George Soros: President Trump Is Trying to ‘Establish a Mafia State’

george soros

Billionaire speculator and social activist George Soros came out swinging at Donald Trump at the World Economic Forum in Davos Thursday, accusing the U.S. President of trying to turn the country into a “mafia state.”

“I find the current moment in history rather painful,” Soros stated in his remarks. “In the United States, President Trump would like to establish a mafia state but he can’t, because the Constitution, other institutions, and a vibrant civil society won’t allow it.”

The left-wing billionaire also said that “the United States is set on a course toward nuclear war by refusing to accept that North Korea has become a nuclear power.”

“Not only the survival of open society, but the survival of our entire civilization is at stake,” he said. “The rise of leaders such as Kim Jong-Un in North Korea and Donald Trump in the US have much to do with this.”

In his address, Soros said that he considers the Trump administration “a danger to the world,” while insisting, however, that it is “a purely temporary phenomenon that will disappear in 2020, or even sooner.”

“I give President Trump credit for motivating his core supporters brilliantly, but for every core supporter, he has created a greater number of core opponents who are equally strongly motivated. That is why I expect a Democratic landslide in 2018,” he said.

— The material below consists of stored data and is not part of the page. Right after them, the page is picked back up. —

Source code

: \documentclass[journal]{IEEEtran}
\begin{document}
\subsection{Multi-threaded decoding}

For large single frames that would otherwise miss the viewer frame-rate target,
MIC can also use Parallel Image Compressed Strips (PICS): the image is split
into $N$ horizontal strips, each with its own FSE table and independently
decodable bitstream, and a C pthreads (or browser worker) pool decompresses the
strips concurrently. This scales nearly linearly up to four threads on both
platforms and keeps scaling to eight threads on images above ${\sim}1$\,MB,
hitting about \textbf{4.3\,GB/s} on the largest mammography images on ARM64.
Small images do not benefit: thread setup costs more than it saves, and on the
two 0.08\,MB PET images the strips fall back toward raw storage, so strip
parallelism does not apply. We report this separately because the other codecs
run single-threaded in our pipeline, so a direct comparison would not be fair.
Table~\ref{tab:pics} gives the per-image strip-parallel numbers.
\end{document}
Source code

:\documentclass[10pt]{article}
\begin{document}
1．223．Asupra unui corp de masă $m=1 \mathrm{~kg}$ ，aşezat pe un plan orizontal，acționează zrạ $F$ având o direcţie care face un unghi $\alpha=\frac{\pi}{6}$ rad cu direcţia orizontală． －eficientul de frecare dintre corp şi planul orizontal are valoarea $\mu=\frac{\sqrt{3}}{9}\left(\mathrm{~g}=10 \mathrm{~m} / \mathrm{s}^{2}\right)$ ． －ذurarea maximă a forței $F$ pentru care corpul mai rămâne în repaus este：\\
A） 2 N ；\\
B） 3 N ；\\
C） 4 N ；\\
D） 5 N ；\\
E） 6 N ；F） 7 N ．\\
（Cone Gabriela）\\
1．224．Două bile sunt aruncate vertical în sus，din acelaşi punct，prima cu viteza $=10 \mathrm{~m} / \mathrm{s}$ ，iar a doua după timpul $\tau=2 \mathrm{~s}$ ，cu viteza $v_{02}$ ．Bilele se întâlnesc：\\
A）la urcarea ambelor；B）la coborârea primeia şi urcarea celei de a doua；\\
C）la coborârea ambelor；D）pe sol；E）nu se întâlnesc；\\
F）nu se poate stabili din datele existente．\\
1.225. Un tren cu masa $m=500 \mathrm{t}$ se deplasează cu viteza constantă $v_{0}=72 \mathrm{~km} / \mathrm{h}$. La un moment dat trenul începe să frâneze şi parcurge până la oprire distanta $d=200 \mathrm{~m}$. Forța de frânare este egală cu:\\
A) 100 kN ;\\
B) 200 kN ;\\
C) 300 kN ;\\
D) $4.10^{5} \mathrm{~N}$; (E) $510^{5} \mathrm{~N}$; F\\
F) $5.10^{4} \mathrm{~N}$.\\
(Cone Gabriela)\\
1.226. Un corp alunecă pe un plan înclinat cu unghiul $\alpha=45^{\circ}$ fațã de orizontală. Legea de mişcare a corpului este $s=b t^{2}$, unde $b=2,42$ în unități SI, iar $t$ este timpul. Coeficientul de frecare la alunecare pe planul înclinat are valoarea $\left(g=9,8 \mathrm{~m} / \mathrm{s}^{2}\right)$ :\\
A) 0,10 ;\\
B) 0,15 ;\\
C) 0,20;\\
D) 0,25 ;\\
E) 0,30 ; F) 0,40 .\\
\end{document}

Along with the danger of nuclear war with North Korea, Soros said that he fears climate change, and once again blames Trump for the lack of political will to implement the necessary measures to contain it.

“The other major threat to the survival of our civilization is climate change, which is also a growing cause of forced migration,” Soros said.

“I don’t want to go into details on climate change either because it is well known what needs to be done,” he said. “We have the scientific knowledge; it is the political will that is missing, particularly in the Trump administration.”

Soros said that whereas in the past he had focused his economic might on “the so-called developing world,” now he was targeting “the United States and Europe” in an effort to influence the course of these societies.

Our current aim, he said, “is to help save the European Union in order to radically reinvent it.”

“The EU used to enjoy the enthusiastic support of the people of my generation, but that changed after the financial crisis of 2008. The EU lost its way because it was governed by outdated treaties and a mistaken belief in austerity policies,” he said.

“As a consequence, a large proportion of the current generation has come to regard the European Union as its enemy,” Soros said, citing the examples of Great Britain, Poland and Hungary. “In several other countries anti-European parties are on the rise. In Austria, they are in the governing coalition and the fate of Italy will be decided by the elections in March,” he said.

Central European nations have, in fact, been the most vocal opponents of Soros’s interventionism, and the Hungarian government asserts that the progressive billionaire is behind the EU’s plans to open its borders to millions of Middle Eastern and African people through the institutionalization of mass migration.

“How can we prevent the European Union from abandoning its values?” Soros asked Thursday. “We need to reform it at every level: at the level of the Union itself, at the level of the member states and the level of the electorate. We are in a revolutionary period; everything is subject to change. The decisions taken now will determine the shape of the future,” he said.

Earlier this month, Soros said he would “fight back” against the “dominant ideology” of nationalism, while lamenting that the European Union is “on the verge of a breakdown.”

Alluding to the collapse of the USSR, Soros said: “It’s déjà vu all over again with one big change — the dominant ideology in the world now is nationalism… It’s the EU that’s the institution that’s on the verge of a breakdown.”

“And Russia is now the resurgent power, based on nationalism,” he said.